The purpose of a node property file is to provide additional information about identifiers of administrative divisions. For more
information on STEM's properties files, please read "An Introduction To STEM Properties Files" found at org.eclipse.stem.utility\docs.
**Generation of Population Properties Files**
There are two intermediate steps to be done before generating a population property file. First, we have to run both, Admin1LexSorter and Admin2LexSorter to generate a set of files were
administrations for a given country are sorted lexicographically as was previously explained in this document.
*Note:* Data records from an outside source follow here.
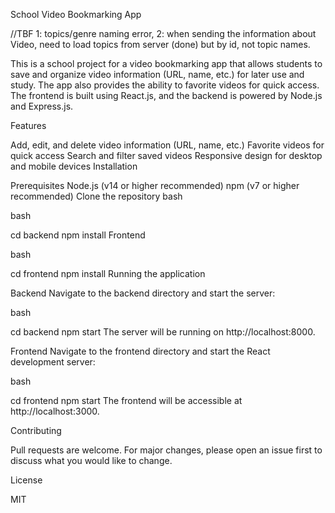 School Video Bookmarking App

//TBF 1: topics/genre naming error, 
       2: when sending the information about Video, need to load topics from server (done) but by id, not topic names.  

This is a school project for a video bookmarking app that allows students to save and organize video information (URL, name, etc.) for later use and study. The app also provides the ability to favorite videos for quick access. The frontend is built using React.js, and the backend is powered by Node.js and Express.js.

Features

Add, edit, and delete video information (URL, name, etc.)
Favorite videos for quick access
Search and filter saved videos
Responsive design for desktop and mobile devices
Installation

Prerequisites
Node.js (v14 or higher recommended)
npm (v7 or higher recommended)
Clone the repository
bash




bash

cd backend
npm install
Frontend

bash

cd frontend
npm install
Running the application

Backend
Navigate to the backend directory and start the server:

bash

cd backend
npm start
The server will be running on http://localhost:8000.

Frontend
Navigate to the frontend directory and start the React development server:

bash

cd frontend
npm start
The frontend will be accessible at http://localhost:3000.

Contributing

Pull requests are welcome. For major changes, please open an issue first to discuss what you would like to change.

License

MIT
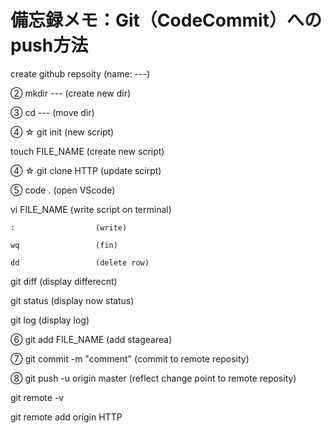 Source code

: # 備忘録メモ：Git（CodeCommit）へのpush方法

create github repsoity (name: ---)

② mkdir ---           (create new dir)

③ cd ---              (move dir)

④ ☆ git init          (new script)

  touch FILE_NAME      (create new script)

④ ☆ git clone HTTP    (update scirpt)

⑤ code .              (open VScode)

  vi FILE_NAME         (write script on terminal)
  
    :                  (write)
    
    wq                 (fin)
    
    dd                 (delete row)

  git diff             (display differecnt)
  
  git status           (display now status)
  
  git log              (display log)

⑥ git add FILE_NAME   (add stagearea)

⑦ git commit -m "comment"    (commit to remote reposity)

⑧ git push -u origin master  (reflect change point to remote reposity)

git remote -v

git remote add origin HTTP
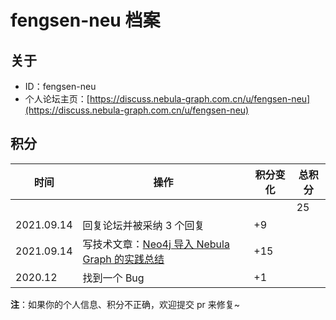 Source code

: # fengsen-neu 档案

## 关于

- ID：fengsen-neu
- 个人论坛主页：[https://discuss.nebula-graph.com.cn/u/fengsen-neu](https://discuss.nebula-graph.com.cn/u/fengsen-neu)

## 积分

| 时间 | 操作 | 积分变化 | 总积分  |
| --- | --- | --- | --- |
|  |  |  | 25 |
| 2021.09.14 | 回复论坛并被采纳 3 个回复 | +9 |  |
| 2021.09.14 | 写技术文章：[Neo4j 导入 Nebula Graph 的实践总结](https://discuss.nebula-graph.com.cn/t/topic/2044) | +15 |  |
| 2020.12 | 找到一个 Bug | +1 |  |


**注**：如果你的个人信息、积分不正确，欢迎提交 pr 来修复~ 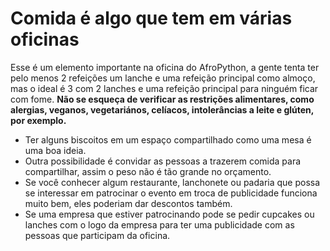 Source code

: # Comida é algo que tem em várias oficinas

Esse é um elemento importante na oficina do AfroPython, a gente tenta ter pelo menos 2 refeições um lanche e uma refeição principal como almoço, mas o ideal é 3 com 2 lanches e uma refeição principal para ninguém ficar com fome. **Não se esqueça de verificar as restrições alimentares, como alergias, veganos, vegetariános, celíacos, intolerâncias a leite e glúten, por exemplo.**



* Ter alguns biscoitos em um espaço compartilhado como uma mesa é uma boa ideia.
* Outra possibilidade é convidar as pessoas a trazerem comida para compartilhar, assim o peso não é tão grande no orçamento.
* Se você conhecer algum restaurante, lanchonete ou padaria que possa se interessar em patrocinar o evento em troca de publicidade funciona muito bem, eles poderiam dar descontos também.
* Se uma empresa que estiver patrocinando pode se pedir cupcakes ou lanches com o logo da empresa para ter uma publicidade com as pessoas que participam da oficina.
Next, we run org.eclipse.stem.utility.generators\PopulationProfiler.java.
PopulationProfiler.java is a program that creates a profile of all the level 1 administrations of a country based on population and on the number of
level 2 administrations that belong or are contained in it. This is a necessary step since we are missing some exact population data and by knowing the relationship of level 2 administration to its
container we can easily compute an approximate population value. Finally, we run org.eclipse.stem.utility\PopulationGenerator.java to genererate a population property file. For a single country,
a population property file will be generated for each administrative level. For Argentina, the corresponding population property files produced will be :
ARG_0_human_2006.properties
ARG_1_human_2006.properties
ARG_2_human_2006.properties
A sample node property file for Argentina looks as follows :
// Extracted from org.eclipse.stem.internal.data\resources\data\country\ARG_1_human_2006.properties
...
# The population identifier
POPULATION = human
# State/Province
AR-B = 13827203
AR-C = 2776138
AR-K = 334568
AR-H = 984446
AR-U = 413237
AR-X = 3066801
AR-W = 930991
AR-E = 1158147
AR-P = 486559
AR-Y = 611888
AR-L = 299294
AR-F = 289983
AR-M = 1579651
AR-Q = 474155
...
The purpose of a population property file is to provide population data of administrative divisions. For more
information on STEM's properties files, please read "An Introduction To STEM Properties Files" found at org.eclipse.stem.utility\docs.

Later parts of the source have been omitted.